Für ein Ehepaar, in dem beide Partner unterschiedlich verdienen, ergibt sich durch die Kombination der Steuerklassen III und V ein Vorteil – allerdings ein ohnehin kleiner und relativer. Das höhere Einkommen unterliegt dadurch einer geringeren Besteuerung, das niedrige einer etwas höheren. Je deutlicher die Gehaltsdifferenz, desto besser stellt sich das Nettoeinkommen der Familie erst einmal dar. Allerdings gilt dieser Vorteil nur für die Steuervorauszahlung, also das, was sich in der monatlichen Lohnabrechnung niederschlägt. In der jährlichen Steuerabrechnung folgt die Versteuerung der Einkommenssteuertabelle.
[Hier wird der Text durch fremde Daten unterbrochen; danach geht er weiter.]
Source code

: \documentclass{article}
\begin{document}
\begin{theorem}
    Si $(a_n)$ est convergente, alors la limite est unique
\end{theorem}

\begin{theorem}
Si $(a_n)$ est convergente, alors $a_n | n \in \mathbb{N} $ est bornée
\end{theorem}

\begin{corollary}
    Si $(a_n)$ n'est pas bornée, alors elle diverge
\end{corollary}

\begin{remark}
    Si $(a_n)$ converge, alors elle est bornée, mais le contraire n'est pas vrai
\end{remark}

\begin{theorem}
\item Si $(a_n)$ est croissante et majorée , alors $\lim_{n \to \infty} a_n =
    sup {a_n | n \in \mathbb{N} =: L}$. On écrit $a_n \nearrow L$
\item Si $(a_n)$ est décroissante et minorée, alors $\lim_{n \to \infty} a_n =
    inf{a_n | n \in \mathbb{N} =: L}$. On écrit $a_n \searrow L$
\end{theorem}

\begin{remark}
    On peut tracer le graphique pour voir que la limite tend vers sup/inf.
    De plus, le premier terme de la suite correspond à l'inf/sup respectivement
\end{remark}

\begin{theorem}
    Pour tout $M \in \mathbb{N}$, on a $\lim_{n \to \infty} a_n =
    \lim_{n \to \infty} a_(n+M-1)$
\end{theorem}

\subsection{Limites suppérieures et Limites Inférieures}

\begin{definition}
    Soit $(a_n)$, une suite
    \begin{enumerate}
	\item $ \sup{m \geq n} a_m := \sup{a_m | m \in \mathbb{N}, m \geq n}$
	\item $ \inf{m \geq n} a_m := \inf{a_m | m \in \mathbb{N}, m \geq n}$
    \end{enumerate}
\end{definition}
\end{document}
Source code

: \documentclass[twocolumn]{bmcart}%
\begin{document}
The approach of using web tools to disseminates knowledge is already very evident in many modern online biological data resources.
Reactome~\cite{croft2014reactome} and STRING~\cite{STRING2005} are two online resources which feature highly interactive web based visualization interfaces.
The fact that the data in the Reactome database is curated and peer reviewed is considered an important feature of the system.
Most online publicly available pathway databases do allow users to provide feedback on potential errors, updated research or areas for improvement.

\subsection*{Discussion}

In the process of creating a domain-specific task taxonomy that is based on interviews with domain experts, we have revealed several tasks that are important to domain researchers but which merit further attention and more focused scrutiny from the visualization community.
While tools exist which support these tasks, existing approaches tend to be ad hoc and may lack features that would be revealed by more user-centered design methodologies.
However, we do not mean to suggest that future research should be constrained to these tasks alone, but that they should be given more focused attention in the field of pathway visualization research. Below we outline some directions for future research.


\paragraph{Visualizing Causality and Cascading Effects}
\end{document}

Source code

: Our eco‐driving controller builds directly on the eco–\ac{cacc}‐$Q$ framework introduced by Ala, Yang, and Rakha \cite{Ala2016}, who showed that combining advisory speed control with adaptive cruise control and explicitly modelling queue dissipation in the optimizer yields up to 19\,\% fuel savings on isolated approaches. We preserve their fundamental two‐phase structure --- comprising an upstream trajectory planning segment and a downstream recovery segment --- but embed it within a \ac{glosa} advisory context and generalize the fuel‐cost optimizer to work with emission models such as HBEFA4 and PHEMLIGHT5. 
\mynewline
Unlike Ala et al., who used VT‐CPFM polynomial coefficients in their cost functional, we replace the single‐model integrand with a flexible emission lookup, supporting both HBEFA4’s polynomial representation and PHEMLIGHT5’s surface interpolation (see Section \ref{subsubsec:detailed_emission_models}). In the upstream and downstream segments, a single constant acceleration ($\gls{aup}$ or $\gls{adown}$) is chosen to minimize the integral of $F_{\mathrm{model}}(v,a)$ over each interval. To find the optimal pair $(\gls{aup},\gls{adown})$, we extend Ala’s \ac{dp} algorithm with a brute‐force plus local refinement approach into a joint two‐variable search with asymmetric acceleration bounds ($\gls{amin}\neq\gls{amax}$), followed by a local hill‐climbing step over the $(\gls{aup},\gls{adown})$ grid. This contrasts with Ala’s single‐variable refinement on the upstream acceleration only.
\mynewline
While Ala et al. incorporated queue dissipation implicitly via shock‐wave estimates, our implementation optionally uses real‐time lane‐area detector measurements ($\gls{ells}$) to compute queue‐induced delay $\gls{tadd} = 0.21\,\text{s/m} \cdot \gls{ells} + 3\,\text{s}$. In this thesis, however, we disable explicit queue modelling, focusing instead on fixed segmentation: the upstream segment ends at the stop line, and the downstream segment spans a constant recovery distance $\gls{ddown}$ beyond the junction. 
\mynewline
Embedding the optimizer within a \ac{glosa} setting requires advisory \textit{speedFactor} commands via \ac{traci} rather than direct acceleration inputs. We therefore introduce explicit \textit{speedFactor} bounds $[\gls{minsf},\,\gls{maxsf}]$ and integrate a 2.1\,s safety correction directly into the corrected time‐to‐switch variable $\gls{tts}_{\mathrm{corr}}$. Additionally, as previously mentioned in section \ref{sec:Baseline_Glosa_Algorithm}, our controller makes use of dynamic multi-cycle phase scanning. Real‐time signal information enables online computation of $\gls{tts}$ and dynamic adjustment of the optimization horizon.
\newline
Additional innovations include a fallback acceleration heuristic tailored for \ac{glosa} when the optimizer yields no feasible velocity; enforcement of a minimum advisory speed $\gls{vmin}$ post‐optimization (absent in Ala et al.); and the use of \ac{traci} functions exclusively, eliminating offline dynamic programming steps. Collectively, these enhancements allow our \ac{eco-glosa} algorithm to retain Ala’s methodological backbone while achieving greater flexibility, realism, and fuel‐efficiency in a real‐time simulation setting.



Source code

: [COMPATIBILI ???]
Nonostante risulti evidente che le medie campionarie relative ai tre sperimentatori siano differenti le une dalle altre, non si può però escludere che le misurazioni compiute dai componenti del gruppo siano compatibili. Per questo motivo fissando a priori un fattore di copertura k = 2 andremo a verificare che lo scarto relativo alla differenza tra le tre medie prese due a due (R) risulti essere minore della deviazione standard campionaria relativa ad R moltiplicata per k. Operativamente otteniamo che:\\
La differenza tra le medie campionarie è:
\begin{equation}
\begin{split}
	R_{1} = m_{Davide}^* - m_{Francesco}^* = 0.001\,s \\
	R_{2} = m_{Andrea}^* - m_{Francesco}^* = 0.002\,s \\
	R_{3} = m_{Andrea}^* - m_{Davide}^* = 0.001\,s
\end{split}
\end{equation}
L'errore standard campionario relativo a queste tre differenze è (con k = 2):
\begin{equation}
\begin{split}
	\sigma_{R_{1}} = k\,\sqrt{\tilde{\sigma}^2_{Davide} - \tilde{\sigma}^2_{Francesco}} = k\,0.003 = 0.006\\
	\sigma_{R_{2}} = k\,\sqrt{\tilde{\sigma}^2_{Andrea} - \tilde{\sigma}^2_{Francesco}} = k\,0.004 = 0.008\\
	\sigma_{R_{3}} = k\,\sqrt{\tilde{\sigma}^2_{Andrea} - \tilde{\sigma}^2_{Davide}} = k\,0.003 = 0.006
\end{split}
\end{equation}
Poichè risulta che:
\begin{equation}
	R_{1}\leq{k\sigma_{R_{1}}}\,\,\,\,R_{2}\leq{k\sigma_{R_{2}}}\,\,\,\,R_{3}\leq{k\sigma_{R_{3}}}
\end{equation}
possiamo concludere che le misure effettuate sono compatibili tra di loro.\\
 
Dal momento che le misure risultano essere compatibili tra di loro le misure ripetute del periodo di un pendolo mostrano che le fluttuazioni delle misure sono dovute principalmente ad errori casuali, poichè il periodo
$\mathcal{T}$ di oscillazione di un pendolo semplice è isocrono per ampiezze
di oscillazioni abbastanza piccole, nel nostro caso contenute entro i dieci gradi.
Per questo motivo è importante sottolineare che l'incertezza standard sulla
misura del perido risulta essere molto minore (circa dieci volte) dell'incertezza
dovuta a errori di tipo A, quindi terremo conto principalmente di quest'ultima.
Schon jetzt können Ehepartner allerdings frei wählen: entweder die Kombination aus III und V, oder für beide die Steuerklasse IV, die sich empfiehlt, wenn beide etwa gleich verdienen. Was Familien in Deutschland zu schaffen macht, ist nicht die Wahl der Steuerklasse, sondern die generell hohe Steuer- und Abgabenlast. Eine Ungerechtigkeit, wie Paus wähnt, gibt es also gar nicht zu beseitigen.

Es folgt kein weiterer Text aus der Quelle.